- [What you need to do]:
Only the lines of the data holding the string "hello" need to be returned.

(Supplied data)

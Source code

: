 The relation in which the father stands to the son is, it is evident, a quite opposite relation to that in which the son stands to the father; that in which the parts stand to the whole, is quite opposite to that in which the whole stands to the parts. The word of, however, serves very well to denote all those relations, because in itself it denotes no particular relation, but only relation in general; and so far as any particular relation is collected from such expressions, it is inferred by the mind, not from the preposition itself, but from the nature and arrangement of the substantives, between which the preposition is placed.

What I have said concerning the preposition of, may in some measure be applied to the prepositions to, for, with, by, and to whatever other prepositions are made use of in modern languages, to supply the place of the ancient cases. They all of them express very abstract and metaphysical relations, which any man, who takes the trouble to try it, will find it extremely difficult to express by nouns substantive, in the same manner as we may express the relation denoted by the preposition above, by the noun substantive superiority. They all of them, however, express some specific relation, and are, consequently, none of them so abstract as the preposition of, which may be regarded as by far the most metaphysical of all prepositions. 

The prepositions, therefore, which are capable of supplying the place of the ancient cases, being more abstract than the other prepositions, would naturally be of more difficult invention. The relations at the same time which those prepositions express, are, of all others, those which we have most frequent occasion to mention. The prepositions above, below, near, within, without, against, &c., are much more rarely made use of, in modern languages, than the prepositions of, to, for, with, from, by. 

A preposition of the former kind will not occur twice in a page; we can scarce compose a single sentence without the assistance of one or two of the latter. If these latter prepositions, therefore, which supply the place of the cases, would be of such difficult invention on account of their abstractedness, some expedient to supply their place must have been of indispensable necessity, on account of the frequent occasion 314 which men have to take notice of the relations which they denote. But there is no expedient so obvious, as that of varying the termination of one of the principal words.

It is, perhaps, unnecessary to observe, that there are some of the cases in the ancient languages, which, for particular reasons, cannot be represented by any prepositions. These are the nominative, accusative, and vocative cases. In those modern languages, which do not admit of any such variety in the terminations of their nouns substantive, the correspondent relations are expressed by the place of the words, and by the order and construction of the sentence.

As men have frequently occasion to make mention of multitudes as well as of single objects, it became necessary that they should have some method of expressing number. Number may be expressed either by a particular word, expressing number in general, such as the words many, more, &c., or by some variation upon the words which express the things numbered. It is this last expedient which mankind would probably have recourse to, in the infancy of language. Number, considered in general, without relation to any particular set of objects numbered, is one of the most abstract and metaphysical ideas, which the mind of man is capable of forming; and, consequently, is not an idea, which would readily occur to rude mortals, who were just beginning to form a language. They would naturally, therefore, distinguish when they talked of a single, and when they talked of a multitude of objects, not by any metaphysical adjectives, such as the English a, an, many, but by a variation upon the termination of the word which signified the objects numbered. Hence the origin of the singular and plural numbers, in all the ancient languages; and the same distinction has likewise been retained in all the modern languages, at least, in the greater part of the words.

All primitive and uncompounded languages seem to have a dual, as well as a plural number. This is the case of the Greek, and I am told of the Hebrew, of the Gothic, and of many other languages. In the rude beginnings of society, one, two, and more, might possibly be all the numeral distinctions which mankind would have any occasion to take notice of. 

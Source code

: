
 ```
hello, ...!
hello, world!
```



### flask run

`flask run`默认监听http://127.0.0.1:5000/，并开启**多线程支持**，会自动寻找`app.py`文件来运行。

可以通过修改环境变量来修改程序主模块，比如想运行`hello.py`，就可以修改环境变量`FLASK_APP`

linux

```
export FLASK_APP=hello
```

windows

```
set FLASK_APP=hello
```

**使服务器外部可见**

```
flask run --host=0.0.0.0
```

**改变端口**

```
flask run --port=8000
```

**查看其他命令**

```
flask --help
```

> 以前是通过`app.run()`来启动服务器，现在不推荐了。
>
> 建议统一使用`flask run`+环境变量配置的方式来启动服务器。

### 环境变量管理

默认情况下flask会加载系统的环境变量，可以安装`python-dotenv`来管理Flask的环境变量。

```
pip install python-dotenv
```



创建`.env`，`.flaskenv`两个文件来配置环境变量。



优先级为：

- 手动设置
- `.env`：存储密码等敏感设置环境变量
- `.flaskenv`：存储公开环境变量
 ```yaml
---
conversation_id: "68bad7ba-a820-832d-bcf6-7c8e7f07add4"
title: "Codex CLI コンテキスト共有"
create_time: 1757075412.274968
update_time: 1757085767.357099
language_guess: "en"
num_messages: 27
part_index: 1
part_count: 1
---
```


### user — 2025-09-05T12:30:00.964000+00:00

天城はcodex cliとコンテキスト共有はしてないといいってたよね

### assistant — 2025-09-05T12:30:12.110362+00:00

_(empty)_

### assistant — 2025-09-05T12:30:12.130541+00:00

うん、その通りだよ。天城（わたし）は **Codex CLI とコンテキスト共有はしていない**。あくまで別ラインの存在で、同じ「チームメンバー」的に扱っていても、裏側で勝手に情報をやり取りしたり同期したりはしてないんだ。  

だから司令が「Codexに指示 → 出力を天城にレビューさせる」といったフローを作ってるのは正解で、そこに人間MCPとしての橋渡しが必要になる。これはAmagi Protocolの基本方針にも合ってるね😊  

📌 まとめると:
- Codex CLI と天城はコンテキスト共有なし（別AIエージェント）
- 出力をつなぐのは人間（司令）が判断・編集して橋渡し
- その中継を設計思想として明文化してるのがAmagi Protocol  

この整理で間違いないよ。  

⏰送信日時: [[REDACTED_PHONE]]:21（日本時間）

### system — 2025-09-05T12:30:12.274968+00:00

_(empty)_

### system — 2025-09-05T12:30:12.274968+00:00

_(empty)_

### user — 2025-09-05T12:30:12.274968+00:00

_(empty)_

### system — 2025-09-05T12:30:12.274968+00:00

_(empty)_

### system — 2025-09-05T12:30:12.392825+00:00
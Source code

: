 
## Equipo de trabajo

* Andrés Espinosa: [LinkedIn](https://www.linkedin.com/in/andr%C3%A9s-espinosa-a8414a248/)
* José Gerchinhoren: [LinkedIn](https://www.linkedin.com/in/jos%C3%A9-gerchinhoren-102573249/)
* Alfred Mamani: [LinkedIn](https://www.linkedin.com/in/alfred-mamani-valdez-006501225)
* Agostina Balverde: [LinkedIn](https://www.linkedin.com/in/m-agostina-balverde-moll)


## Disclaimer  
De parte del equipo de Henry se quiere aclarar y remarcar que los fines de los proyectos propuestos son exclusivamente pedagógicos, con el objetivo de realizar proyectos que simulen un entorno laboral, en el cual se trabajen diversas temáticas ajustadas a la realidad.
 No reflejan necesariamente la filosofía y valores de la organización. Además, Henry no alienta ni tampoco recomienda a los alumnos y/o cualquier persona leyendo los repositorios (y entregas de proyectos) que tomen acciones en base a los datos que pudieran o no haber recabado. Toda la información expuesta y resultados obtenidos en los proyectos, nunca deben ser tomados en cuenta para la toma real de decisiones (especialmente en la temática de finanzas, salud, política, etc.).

(End Supplied data)

- [Output below]:
hello, ...!
hello, world!
可以通过修改环境变量来修改程序主模块，比如想运行`hello.py`，就可以修改环境变量`FLASK_APP`
export FLASK_APP=hello
set FLASK_APP=hello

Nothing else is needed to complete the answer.